Brighter And some

Neuroarchitecture: just a buzz word or the key to wellbeing?

by Kate Watt, Marketing Manager 26 July 2023

The term ‘neuro’ has been whacked in front of just about everything these days as scientists strive to leverage the power of brain scanning to make our lives brain friendly and stress free.

The latest neuro-craze to catch our attention is neuroarchitecture.

What is it? Eve Edelstein, a research director and one of the pioneers of neuroarchitecture, explains the concept to Houzz.

“Today, we use the term neuroarchitecture to describe how the brain and body behave in buildings,” she says.

“Our brain’s senses, perceptions, thoughts, emotions and actions respond to the air we breathe, the quality of light, the intensity of sound, and the colour, texture and dimension of all places.”

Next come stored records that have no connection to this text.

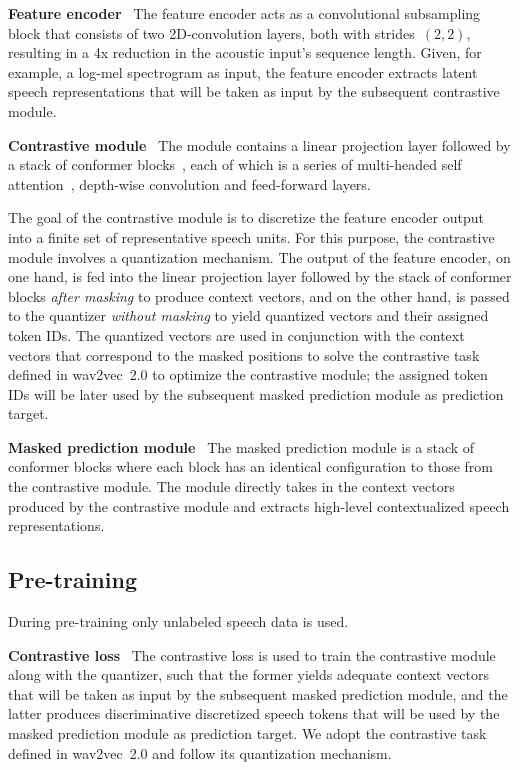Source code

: \documentclass{article}
\begin{document}
\newcommand{\myparagraph}[1]{\vspace{.4em} \noindent \textbf{#1}\ }
\myparagraph{Feature encoder}
The feature encoder acts as a convolutional subsampling block that consists of two 2D-convolution layers, both with strides~$(2, 2)$, resulting in a 4x reduction in the acoustic input's sequence length.
Given, for example, a log-mel spectrogram as input, the feature encoder extracts latent speech representations that will be taken as input by the subsequent contrastive module.

\myparagraph{Contrastive module}
The module contains a linear projection layer followed by a stack of conformer blocks~\cite{gulati2020conformer}, each of which is a series of multi-headed self attention~\cite{vaswani2017attention}, depth-wise convolution and feed-forward layers.

The goal of the contrastive module is to discretize the feature encoder output into a finite set of representative speech units.
For this purpose, the contrastive module involves a quantization mechanism.
The output of the feature encoder, on one hand, is fed into the linear projection layer followed by the stack of conformer blocks {\it after masking} to produce context vectors, and on the other hand, is passed to the quantizer {\it without masking} to yield quantized vectors and their assigned token IDs.
The quantized vectors are used in conjunction with the context vectors that correspond to the masked positions to solve the contrastive task defined in wav2vec~2.0 to optimize the contrastive module; the assigned token IDs will be later used by the subsequent masked prediction module as prediction target.

\myparagraph{Masked prediction module}
The masked prediction module is a stack of conformer blocks where each block has an identical configuration to those from the contrastive module.
The module directly takes in the context vectors produced by the contrastive module and extracts high-level contextualized speech representations.

\subsection{Pre-training}
During pre-training only unlabeled speech data is used.

\myparagraph{Contrastive loss}
The contrastive loss is used to train the contrastive module along with the quantizer, such that the former yields adequate context vectors that will be taken as input by the subsequent masked prediction module, and the latter produces discriminative discretized speech tokens that will be used by the masked prediction module as prediction target.
We adopt the contrastive task defined in wav2vec~2.0 and follow its quantization mechanism.
\end{document}
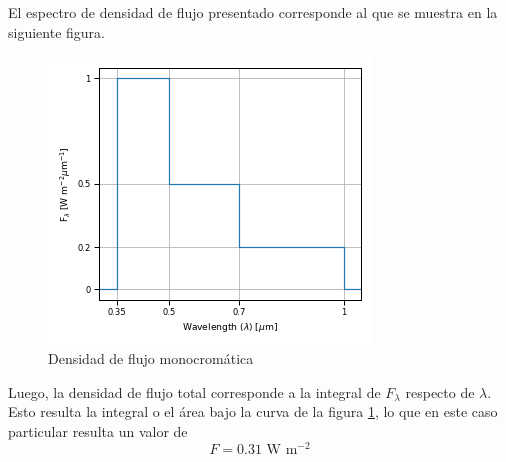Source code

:\documentclass{tarea}
\author{Benjamín Edwards}
\date{\Mes, \the\year}
\begin{document}
\maketitle

\setcounter{section}{4}
\setcounter{subsection}{13}
\subsection{}
El espectro de densidad de flujo presentado corresponde al que se muestra en la siguiente figura.

\begin{figure}[htpb]
    \centering
    \includegraphics[]{figs/F_lambda}
    \caption{Densidad de flujo monocromática}
    \label{fig:F_lambda}
\end{figure}
Luego, la densidad de flujo total corresponde a la integral de $F_\lambda$ respecto de $\lambda$. Esto resulta la integral o el área bajo la curva de la figura \ref{fig:F_lambda}, lo que en este caso particular resulta un valor de
\begin{equation}
    F = 0.31\text{ W m$^{-2}$} \label{F}
\end{equation}
\end{document}
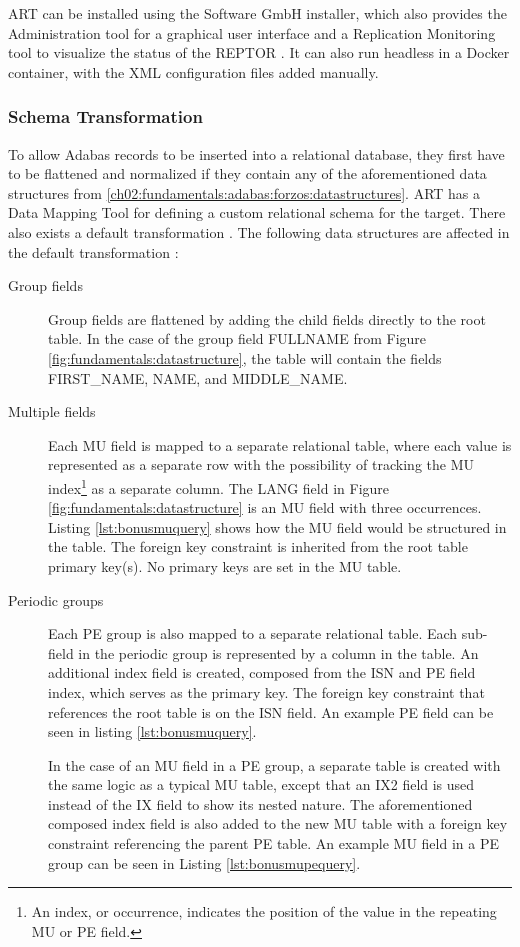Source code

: \ac{ART} can be installed using the Software GmbH installer, which also provides the Administration tool for a graphical user interface and a Replication Monitoring tool to visualize the status of the \ac{REPTOR} \cite{artconcepts}. It can also run headless in a Docker container, with the XML configuration files added manually.

\subsubsection{Schema Transformation}
\label{ch02:fundamentals:adabas:art:schematransformation}
To allow Adabas records to be inserted into a relational database, they first have to be flattened and normalized if they contain any of the aforementioned data structures from \ref{ch02:fundamentals:adabas:forzos:datastructures}. \ac{ART} has a Data Mapping Tool for defining a custom relational schema for the target. There also exists a default transformation \cite{artconcepts}. The following data structures are affected in the default transformation \cite{artconcepts}:
\begin{description}
\item [Group fields]
Group fields are flattened by adding the child fields directly to the root table. In the case of the group field FULLNAME from Figure \ref{fig:fundamentals:datastructure}, the table will contain the fields FIRST\_NAME, NAME, and MIDDLE\_NAME.
\item [Multiple fields]
Each MU field is mapped to a separate relational table, where each value is represented as a separate row with the possibility of tracking the MU index\footnote{An index, or occurrence, indicates the position of the value in the repeating MU or PE field.} as a separate column. The LANG field in Figure \ref{fig:fundamentals:datastructure} is an MU field with three occurrences. Listing \ref{lst:bonusmuquery}  shows how the MU field would be structured in the table. The foreign key constraint is inherited from the root table primary key(s). No primary keys are set in the MU table.
\item[Periodic groups]
Each PE group is also mapped to a separate relational table. Each sub-field in the periodic group is represented by a column in the table. An additional index field is created, composed from the \ac{ISN} and PE field index, which serves as the primary key. The foreign key constraint that references the root table is on the \ac{ISN} field. An example PE field can be seen in listing \ref{lst:bonusmuquery}.

In the case of an MU field in a PE group, a separate table is created with the same logic as a typical MU table, except that an IX2 field is used instead of the IX field to show its nested nature. The aforementioned composed index field is also added to the new MU table with a foreign key constraint referencing the parent PE table. An example MU field in a PE group can be seen in Listing \ref{lst:bonusmupequery}.
\end{description}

What’s an example of neuroarchitecture in practice? Let’s take a look at your living room to begin with. If the hero of your living room is your big screen TV it turns out you’ve been doing it all wrong!

“I suggest the most important neuroarchitectural principle is to design around people, and not the TV,” says Edelstein. “Position yourself to enjoy the sun when it’s out, make quiet spots for study, and create spaces that support the value of people coming together.”

Some other principles are ones you’re probably doing in some shape or form already. Block out unwanted noise and tone down light – particularly blue light at night. It’s also important to welcome the outdoors in – not the mozzies – but the gentle rustling of green leaves or sparkle of a water view or water feature.

So, there you have it, neuroarchitecture in a nutshell!